Он работал тогда в мелком бизнесе, то есть крутился: то торговал вентиляторами и обогревающими приборами, то содержал на паях с приятелем продуктовый ларек на Северном рынке, то перегонял из-за границы купленные там подержанные автомобили. Какие-то деньги он зарабатывал, на жизнь вполне хватало. И вот, когда я была уже на восьмом месяце, муж уехал в Турцию за шмотками или еще за чем-то, я уж не помню. И там в гостинице он познакомился с одной бабой. Баба была молодая и очень деловая. Мужа моего она сразу же словно околдовала. Возможно, потому, что была полной противоположностью мне. Он совсем раскис, но ей-то он был на фиг не нужен, потому что ни денег особых, ни внешности приличной у него никогда не было. Тогда он решил ковать железо, пока горячо, и покорить ее своей страстью – откуда только что взялось?
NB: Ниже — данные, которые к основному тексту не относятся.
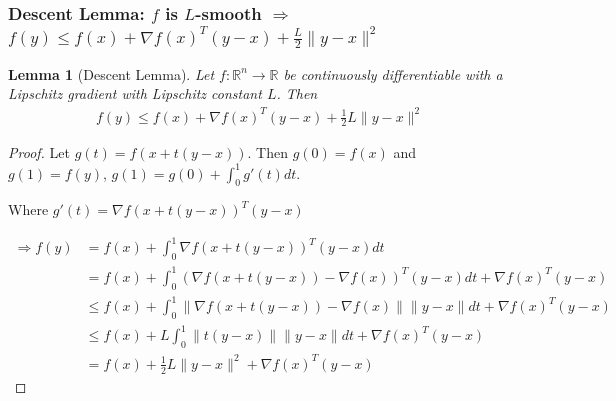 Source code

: \documentclass[11pt,a4paper]{article}
\newtheorem{lemma}{Lemma}
\begin{document}
\subsubsection{Descent Lemma: $f$ is $L$-smooth $\Rightarrow$ $f(y)\leq f(x)+\nabla f(x)^T(y-x)+\frac{L}{2}\|y-x\|^2$}
\begin{lemma}[Descent Lemma]
Let $f: \mathbb{R}^n \rightarrow \mathbb{R}$ be continuously differentiable with a Lipschitz gradient with Lipschitz constant $L$. Then
\begin{equation}
    \begin{aligned}
        f(y)\leq f(x)+\nabla f(x)^T(y-x)+\frac{1}{2}L\|y-x\|^2
    \end{aligned}
    \nonumber
\end{equation}
\end{lemma}
\begin{proof}
Let $g(t)=f(x+t(y-x))$. Then $g(0)=f(x)$ and $g(1)=f(y)$, $g(1)=g(0)+\int_0^1g'(t)dt$.

Where $g'(t)=\nabla f(x+t(y-x))^T(y-x)$

\begin{equation}
    \begin{aligned}
        \Rightarrow	f(y)&=f(x)+\int_0^1\nabla f(x+t(y-x))^T(y-x)dt\\
        &=f(x)+\int_0^1(\nabla f(x+t(y-x))-\nabla f(x))^T(y-x)dt+\nabla f(x)^T(y-x)\\
        &\leq f(x)+\int_0^1\|\nabla f(x+t(y-x))-\nabla f(x)\|\|y-x\|dt+\nabla f(x)^T(y-x)\\
        &\leq f(x)+L\int_0^1\|t(y-x)\|\|y-x\|dt+\nabla f(x)^T(y-x)\\
        &=f(x)+\frac{1}{2}L\|y-x\|^2+\nabla f(x)^T(y-x)
    \end{aligned}
    \nonumber
\end{equation}
\end{proof}
\end{document}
В общем, по приезде из Турции он на минутку забежал домой, чтобы взять кое-какие вещи и, наспех запихивая в чемодан трусы и рубашки, сообщил мне между делом, что нашел, как он выразился, человека, что не может без нее не то что жить, а даже дышать, и что главное для него сейчас – не упустить такой случай, иначе потом он всю жизнь будет жалеть.
Пока я, слегка обалдевшая от его выражений, которых он никогда раньше не употреблял, молча хлопала ресницами, он застегнул чемодан и ушел, оставив, правда, мне денег на первое время, о чем он крикнул уже на лестнице. Все случилось так быстро, я совершенно не успела ему сказать, что на следующий день меня кладут в больницу на сохранение, и нужно отвезти Лешку к свекрови. Чувствовала я себя в последние месяцы беременности неважно, были слабость, головокружение. Врачи велели принимать витамины, кололи укрепляющее, но ничего не помогало. В последний раз врачихе не понравилось мое давление, она хотела отправить меня на «скорой» прямо из консультации, но я все ждала возвращения мужа… вот и дождалась.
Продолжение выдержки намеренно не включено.